News of Tim Howard’s back injury, unfortunate though it is for the longtime U.S. No. 1, should be nothing more than a little fender dent on the U.S. bus toward Brazil.
Brad Guzan will do fine.
The Aston Villa man has shown again and again this year that he can stand the test. Just because Villa is not competing for top spots in England – not ever threatening to sniff top-table glory this season – doesn’t mean there isn’t pressure aplenty at the Birmingham ground. In fact, the pressure around Villa Park is immense. Countless players and managers have spelled it out for me over the years: there is no pressure like the weight of a relegation fight.
And yet, Guzan delivers one outstanding performance after another, with no signs of slippage, no signs of cracked confidence due to Villa’s losing or to a goals against ledger that teeters somewhere between “brutal” and “unspeakable.” He was a game-changer once again Saturday as Villa prevailed in a huge “six-pointer” over Reading.
Further, Guzan’s international experience in the U.S. shirt may shade toward the limited side, but it’s hardly down at zero.
Guzan, 28, has appeared in five World Cup qualifiers (a 3-1-1 mark). In most of his matches the United States already had sufficient qualifier points in pocket, or they were matches where Bob Bradley’s team would win comfortably.
But there one was a biggie as the United States neared its ticket punch for World Cup 2010, although it was anything but across the finish line.

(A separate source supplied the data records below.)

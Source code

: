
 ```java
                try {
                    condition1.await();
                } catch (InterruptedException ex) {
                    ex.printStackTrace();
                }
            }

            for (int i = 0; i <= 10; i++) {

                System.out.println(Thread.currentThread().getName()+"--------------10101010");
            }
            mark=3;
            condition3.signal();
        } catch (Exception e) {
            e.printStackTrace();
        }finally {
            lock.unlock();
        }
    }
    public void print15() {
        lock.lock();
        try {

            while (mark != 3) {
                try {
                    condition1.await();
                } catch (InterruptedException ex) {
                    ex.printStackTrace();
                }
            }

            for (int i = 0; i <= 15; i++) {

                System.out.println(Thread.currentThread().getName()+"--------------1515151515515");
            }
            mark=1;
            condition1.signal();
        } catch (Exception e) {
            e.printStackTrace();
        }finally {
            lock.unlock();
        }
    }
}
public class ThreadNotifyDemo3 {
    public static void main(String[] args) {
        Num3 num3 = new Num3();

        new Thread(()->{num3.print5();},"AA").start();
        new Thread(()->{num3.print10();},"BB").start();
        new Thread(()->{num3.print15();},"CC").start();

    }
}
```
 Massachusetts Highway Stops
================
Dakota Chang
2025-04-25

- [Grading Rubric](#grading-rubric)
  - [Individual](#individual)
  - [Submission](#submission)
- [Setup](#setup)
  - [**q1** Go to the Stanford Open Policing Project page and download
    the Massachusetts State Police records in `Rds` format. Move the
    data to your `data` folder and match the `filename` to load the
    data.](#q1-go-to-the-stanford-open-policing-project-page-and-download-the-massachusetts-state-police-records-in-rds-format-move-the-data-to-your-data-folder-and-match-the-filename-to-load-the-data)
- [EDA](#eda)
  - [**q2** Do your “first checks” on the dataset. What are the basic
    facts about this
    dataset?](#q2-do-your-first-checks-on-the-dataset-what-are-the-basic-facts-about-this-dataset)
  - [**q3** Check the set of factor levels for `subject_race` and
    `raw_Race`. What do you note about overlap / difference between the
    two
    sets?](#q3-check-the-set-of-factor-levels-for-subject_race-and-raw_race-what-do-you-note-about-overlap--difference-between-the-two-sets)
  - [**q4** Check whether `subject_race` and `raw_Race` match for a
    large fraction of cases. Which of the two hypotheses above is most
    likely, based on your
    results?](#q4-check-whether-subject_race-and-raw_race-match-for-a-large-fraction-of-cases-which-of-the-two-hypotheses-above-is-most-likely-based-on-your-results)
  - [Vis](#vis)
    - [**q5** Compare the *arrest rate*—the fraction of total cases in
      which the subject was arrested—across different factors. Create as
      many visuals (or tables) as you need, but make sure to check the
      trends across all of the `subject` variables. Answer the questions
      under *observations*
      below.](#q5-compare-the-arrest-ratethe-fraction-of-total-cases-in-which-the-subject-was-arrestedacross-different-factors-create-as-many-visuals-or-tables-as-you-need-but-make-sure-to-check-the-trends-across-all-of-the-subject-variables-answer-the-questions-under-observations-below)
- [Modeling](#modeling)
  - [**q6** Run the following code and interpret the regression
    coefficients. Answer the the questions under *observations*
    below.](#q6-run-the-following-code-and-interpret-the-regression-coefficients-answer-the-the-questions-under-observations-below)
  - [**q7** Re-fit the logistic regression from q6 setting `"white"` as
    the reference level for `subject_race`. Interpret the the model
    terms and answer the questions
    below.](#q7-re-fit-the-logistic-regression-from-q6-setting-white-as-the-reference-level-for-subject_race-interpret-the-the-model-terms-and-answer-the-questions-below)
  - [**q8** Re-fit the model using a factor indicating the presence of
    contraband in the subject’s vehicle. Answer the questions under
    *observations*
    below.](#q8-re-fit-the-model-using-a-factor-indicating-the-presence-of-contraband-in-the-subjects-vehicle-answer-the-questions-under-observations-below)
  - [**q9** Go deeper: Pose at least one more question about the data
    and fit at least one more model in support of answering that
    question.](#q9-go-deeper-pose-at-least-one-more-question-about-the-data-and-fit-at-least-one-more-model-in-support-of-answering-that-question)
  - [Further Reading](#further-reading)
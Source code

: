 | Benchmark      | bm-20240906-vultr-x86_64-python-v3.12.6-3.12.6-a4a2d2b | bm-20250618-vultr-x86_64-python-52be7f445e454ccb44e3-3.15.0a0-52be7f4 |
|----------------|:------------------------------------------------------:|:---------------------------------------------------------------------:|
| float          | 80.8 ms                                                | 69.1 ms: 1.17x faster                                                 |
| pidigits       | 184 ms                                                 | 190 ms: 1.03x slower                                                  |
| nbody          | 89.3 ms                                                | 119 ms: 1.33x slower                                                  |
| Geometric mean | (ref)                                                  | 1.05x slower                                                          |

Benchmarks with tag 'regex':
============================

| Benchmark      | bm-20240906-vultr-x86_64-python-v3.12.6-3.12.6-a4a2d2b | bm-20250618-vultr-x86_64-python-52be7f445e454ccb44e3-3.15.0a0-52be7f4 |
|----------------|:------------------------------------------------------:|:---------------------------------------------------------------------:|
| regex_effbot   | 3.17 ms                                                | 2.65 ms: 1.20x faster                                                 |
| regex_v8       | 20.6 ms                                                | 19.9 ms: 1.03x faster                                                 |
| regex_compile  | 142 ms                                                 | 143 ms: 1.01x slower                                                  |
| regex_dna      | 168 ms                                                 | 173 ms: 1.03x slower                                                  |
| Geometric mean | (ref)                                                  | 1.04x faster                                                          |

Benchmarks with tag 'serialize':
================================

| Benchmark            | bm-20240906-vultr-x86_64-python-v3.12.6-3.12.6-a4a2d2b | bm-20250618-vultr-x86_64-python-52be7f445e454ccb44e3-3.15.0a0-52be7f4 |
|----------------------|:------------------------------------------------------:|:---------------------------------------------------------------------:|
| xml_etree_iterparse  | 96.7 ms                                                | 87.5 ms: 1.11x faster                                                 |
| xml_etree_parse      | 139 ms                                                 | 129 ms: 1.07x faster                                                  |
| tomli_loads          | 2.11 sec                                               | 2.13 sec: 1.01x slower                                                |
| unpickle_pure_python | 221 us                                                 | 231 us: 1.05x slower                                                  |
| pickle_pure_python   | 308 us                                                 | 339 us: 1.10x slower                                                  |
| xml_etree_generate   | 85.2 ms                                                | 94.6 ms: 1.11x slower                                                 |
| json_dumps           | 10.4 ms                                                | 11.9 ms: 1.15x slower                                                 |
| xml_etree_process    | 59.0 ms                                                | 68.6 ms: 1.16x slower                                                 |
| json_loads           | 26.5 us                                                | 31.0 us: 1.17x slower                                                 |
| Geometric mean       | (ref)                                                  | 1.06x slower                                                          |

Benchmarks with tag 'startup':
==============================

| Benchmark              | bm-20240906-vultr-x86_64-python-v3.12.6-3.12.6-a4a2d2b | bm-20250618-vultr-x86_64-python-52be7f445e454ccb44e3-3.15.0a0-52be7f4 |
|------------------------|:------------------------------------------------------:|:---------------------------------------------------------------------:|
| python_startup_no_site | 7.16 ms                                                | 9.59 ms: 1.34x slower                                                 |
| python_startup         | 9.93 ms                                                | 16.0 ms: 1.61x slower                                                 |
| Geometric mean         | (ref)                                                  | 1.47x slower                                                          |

That was in 2009, during a contest in El Salvador. (And we all know how these Central American contests can prove uncomfortably tricky.) Tim Howard was serving a one-game suspension, so it was Guzan between the posts that night during a 2-2 draw at the Cuscatlán Stadium, San Salvador.
So, nothing that will happen in Denver on March 22 will faze the Illinois born-and-bred Guzan. Plus, there’s this:
The United States needs three points from these two matches (against Costa Rica in suburban Denver, then four nights later at Mexico.) The pressure will be on that match in Denver; the United States must emerge from DSG Park with a “W” and nothing else. From there?
If we’re honest, no one expects Jurgen Klinsmann’s side to win in Mexico – never mind that historic win in a friendly eight months ago. If they drag out a point out of Azteca Stadium, well, wonderful! If they manage to sneak away with a win, bust out the bubbly for three “bonus” points earned en route to Rio! But no one expects it.
But if the United States can carry the Denver night and scoop up all three points against Costa Rica in potentially chilly Colorado, you can stamp “Mission Accomplished” on this so called FIFA World Cup qualifier “double date.”
The United States, rebuilt back line and all, backstopped ably by Guzan, should be plenty to handle that task.